[Material supplied — start]

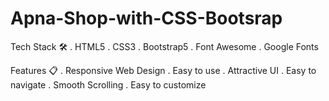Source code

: # Apna-Shop-with-CSS-Bootsrap

Tech Stack 🛠️
. HTML5
. CSS3
. Bootstrap5
. Font Awesome
. Google Fonts

Features 📋
. Responsive Web Design
. Easy to use
. Attractive UI
. Easy to navigate
. Smooth Scrolling
. Easy to customize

[Material supplied — finish]

■ Task item
Repeat the records above exactly, leaving out any pictures they contain.

■ Solution
Source code

: # Apna-Shop-with-CSS-Bootsrap

Tech Stack 🛠️
. HTML5
. CSS3
. Bootstrap5
. Font Awesome
. Google Fonts

Features 📋
. Responsive Web Design
. Easy to use
. Attractive UI
. Easy to navigate
. Smooth Scrolling
. Easy to customize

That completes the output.